How to Help School Gardens
While education through gardening is not a new topic, its practice is becoming more and more widespread, particularly as its benefits are increasingly documented. Alice Waters has long been a proponent of the method, and the Edible Schoolyard has done much to carry the movement forward, including offering trainings to instructors in the ways of edible education. In recent years, it seems as though all the collective efforts have begun to find quantifiable success.

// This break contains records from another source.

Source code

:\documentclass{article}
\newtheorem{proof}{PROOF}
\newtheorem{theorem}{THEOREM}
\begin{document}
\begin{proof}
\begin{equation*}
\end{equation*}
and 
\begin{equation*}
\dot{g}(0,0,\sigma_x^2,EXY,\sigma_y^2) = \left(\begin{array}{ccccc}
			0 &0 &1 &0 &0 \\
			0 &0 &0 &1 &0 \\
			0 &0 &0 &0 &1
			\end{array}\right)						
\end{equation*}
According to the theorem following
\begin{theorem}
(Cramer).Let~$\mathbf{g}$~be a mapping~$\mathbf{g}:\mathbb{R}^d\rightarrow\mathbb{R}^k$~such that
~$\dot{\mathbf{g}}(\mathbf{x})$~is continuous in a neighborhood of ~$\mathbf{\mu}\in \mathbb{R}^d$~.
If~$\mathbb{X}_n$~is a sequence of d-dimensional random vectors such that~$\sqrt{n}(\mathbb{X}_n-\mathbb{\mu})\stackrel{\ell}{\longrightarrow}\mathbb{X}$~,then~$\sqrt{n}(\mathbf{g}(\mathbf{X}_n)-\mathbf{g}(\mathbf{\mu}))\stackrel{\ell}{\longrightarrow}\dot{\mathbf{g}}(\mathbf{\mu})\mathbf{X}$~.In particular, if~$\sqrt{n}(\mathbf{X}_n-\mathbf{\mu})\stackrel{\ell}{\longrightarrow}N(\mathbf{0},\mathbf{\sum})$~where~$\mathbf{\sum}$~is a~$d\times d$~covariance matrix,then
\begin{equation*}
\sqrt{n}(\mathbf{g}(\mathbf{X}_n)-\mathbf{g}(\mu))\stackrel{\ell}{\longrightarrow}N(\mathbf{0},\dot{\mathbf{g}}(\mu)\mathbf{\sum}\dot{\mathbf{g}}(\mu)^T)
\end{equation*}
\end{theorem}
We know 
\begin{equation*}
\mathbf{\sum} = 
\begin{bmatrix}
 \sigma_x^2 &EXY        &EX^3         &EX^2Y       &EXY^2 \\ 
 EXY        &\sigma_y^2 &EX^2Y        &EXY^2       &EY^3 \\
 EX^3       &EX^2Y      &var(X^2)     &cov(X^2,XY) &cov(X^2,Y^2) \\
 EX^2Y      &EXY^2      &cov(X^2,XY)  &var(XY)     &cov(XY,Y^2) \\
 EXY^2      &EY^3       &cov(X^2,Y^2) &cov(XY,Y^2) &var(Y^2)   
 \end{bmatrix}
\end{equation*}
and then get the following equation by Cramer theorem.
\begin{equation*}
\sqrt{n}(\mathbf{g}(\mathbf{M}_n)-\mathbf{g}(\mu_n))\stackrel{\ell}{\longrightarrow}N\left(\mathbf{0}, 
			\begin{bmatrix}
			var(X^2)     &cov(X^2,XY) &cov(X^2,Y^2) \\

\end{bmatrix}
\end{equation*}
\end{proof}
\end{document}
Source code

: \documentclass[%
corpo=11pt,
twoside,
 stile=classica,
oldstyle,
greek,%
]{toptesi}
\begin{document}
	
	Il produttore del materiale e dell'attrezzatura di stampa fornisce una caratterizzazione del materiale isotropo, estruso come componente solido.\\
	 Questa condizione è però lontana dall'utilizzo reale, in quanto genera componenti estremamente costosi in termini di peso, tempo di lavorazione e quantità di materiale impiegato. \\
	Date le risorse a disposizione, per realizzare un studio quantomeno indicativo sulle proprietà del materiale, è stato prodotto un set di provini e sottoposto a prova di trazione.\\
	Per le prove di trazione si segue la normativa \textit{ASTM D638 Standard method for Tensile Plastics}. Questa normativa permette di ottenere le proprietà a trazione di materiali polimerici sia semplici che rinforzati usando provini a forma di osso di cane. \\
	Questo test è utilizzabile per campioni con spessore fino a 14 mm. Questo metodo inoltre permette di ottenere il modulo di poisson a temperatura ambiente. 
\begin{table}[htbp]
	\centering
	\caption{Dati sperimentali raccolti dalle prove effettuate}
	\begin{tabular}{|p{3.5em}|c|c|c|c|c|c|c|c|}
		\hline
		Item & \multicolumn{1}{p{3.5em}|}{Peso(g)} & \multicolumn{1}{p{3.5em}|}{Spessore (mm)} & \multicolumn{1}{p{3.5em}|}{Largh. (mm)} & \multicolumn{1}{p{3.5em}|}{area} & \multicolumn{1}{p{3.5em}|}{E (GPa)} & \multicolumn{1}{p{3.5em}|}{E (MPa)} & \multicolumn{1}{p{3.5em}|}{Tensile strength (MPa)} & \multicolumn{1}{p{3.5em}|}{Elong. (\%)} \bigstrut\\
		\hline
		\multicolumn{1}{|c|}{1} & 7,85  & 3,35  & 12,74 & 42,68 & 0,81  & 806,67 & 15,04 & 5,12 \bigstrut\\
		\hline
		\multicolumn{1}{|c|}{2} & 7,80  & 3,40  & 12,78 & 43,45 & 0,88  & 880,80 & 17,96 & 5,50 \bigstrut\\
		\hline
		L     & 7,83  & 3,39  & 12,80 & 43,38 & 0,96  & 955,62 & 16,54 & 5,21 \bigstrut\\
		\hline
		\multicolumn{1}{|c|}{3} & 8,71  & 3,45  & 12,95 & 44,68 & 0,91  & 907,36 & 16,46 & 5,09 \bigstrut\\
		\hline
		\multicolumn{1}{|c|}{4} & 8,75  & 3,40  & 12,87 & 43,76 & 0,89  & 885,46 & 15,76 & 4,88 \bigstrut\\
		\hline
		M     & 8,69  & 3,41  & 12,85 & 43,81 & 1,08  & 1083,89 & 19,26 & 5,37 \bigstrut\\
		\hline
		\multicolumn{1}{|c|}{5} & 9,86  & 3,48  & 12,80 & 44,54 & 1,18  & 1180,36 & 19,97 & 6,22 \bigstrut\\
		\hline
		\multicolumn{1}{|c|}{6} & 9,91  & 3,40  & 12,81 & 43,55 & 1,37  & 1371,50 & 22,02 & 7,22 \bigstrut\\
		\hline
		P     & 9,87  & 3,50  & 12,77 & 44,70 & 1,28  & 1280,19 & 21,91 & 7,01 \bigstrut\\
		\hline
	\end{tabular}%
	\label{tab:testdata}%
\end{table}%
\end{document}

In this vein, in a recent article for The Washington Post, gardening columnist Adrian Higgis opens his piece by pointing out that half the schools in Washington D.C. have gardens– a heartening and encouraging statistic. Higgis goes on to examine, broadly, what structures have been most effective in ensuring their success (too many have experienced the joy of setting up a school garden, only to see it wither without appropriate attention and support). Generally speaking, the importance and place of garden-based education is no longer the battle– instead, it is matter of ensuring those gardens remain active and well tended. Towards this goal, Higgis points out that success is contingent on getting the staff (not just the kids) excited. As Higgis writes:
“What is becoming clear is that in schools with gardens, the students do better. Many studies are bearing this out. In a newly published University of Maryland study of D.C. school gardens, researchers tracked significant differences in fifth-grade test results between students with gardens and those without. In reading, for example, 61 percent of students in garden schools tested as proficient or advanced, compared with 38 percent in schools without gardens. For math, the difference was 56 percent compared with 36 percent, and for science, 47 percent against 21 percent.
The lesson, perhaps, is that school gardens are a boon to learning, that the movement is now mainstream but not universal, and that they need a web of support within schools and the community to flourish. But gardens are ephemeral and will decline quickly if neglected. It would be a great loss if that were to happen.”